Reconciled


Therefore if anyone is in Messiah, he is a new creation. The old things have passed away; behold, all things have become new. Now all these things are from God, who reconciled us to Himself through Messiah and gave us the ministry of reconciliation. That is, in Messiah God was reconciling the world to Himself, not counting their trespasses against them; and He has entrusted the message of reconciliation to us.”

2 Corinthians 5:17-19 TLV

I read about a Pastor that “returned to the pulpit yesterday” after having been on a sabbatical aimed at reconciliation and restoration. He stepped down in April after being confronted by the Elders for “inappropriately texting a woman not his wife”. Though the texts were not sexual in nature and he reported that both his wife and her husband knew, the Elders felt it prudent to address it. 

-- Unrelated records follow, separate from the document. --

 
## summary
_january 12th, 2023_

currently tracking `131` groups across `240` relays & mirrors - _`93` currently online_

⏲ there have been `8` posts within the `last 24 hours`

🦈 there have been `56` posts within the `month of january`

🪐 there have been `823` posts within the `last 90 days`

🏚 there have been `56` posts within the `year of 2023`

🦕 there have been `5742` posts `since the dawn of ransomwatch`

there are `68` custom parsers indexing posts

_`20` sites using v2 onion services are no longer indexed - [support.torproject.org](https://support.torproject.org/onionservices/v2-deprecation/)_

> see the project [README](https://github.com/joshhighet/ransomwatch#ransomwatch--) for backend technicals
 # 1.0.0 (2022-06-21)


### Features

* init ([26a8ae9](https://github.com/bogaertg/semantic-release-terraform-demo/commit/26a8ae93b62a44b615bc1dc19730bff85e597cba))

It’s been on my mind most of the day – this idea of “reconciliation” of just one more pastor who has done something questionable in the pulpit. His actions, though private, were addressed in a very public fashion. So if a pastor like him can be “restored” and placed back into a position of leadership, how can we “normal” people be restored in relationships with one another where there is broken fellowship? 

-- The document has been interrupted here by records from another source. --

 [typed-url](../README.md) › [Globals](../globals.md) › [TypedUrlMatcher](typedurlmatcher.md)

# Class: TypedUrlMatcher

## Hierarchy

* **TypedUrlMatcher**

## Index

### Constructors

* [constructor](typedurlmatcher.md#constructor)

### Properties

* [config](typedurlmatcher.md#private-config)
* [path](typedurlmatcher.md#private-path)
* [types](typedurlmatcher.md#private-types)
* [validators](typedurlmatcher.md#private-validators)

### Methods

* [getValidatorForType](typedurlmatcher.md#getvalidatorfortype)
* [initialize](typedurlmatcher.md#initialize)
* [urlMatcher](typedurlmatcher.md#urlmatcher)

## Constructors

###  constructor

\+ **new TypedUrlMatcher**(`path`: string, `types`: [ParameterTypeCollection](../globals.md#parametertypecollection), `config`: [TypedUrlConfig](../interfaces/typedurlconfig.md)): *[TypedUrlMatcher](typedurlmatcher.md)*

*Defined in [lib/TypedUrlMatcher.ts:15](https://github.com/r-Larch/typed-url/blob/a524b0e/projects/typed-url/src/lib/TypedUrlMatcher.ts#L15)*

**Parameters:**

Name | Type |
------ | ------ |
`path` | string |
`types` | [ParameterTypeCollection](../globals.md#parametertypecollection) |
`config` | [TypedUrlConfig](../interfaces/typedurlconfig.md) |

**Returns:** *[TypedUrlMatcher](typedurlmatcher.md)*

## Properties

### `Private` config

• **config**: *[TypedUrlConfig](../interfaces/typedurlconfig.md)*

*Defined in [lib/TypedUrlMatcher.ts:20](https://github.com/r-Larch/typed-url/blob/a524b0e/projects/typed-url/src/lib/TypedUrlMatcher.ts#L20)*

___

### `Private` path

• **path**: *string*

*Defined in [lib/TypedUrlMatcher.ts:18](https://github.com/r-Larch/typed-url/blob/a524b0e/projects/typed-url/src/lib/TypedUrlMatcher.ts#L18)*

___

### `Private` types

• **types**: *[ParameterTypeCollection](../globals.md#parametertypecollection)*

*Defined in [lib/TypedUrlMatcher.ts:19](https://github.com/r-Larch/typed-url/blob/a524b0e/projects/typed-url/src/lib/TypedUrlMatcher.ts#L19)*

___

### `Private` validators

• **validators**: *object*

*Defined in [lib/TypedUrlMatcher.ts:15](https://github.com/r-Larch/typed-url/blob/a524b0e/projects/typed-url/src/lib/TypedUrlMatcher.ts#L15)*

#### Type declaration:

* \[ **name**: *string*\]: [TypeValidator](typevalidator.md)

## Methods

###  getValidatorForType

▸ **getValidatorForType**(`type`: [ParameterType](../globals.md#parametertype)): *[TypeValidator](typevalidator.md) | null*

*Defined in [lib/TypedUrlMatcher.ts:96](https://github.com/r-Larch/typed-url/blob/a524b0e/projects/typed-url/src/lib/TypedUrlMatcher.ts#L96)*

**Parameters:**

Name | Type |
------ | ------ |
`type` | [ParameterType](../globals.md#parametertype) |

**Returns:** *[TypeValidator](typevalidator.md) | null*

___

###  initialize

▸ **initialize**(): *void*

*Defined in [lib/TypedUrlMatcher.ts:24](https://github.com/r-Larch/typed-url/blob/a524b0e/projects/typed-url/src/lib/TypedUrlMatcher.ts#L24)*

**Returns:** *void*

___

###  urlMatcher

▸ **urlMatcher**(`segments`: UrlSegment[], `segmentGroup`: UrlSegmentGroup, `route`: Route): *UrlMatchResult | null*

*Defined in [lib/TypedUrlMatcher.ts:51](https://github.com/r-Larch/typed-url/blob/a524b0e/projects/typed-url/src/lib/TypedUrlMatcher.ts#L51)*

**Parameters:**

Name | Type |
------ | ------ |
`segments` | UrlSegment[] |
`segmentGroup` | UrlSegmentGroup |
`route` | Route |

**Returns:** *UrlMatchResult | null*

First we have to look at what reconciliation is. Reconciliation is more than just repentance and forgiveness – it means to restore one to their position of favor. The Greek word is katallassō – G-d is said to receive one into his favor (to reconcile one to himself) again. 

I believe restoration starts with repentance and is followed by intentional actions to rebuild and regain trust. I remember a time when my now boss was very displeased with my performance. She told me so. It took me a while to rebuild the relationship and be restored to a position of trust. It required humility and intention on my part – humbling owning my mistakes and intentionally changing my actions. 

So how do we restore broken relationships? We start with humility – we admit what we did, without making excuses, and we just “own that crap.” We repent. We apologize. We ask for forgiveness. Then, we act with intention and purpose – rebuilding trust brick by brick much like building a wall. And finally wait for it to cure. We have to give it time. Chances are it wasn’t one instance or event that broke the relationship. Likewise, it won’t be put back together in a day. Restoration is a process. It takes time to restore relationships- and depending on the breech, it could take a long time. But if the relationship matters to you, you’ll make the time. 

Restoration takes three: You, Them, and Him. It will be worth it – because what He rebuilds in the end will be far more beautiful than how it began. 

Father – thank You for Your Word and truth. You know the relationships I long to see restored. Help me find a way. You are good and You keep doing good. Your leadership in my life is perfect and You can be trusted. Amen.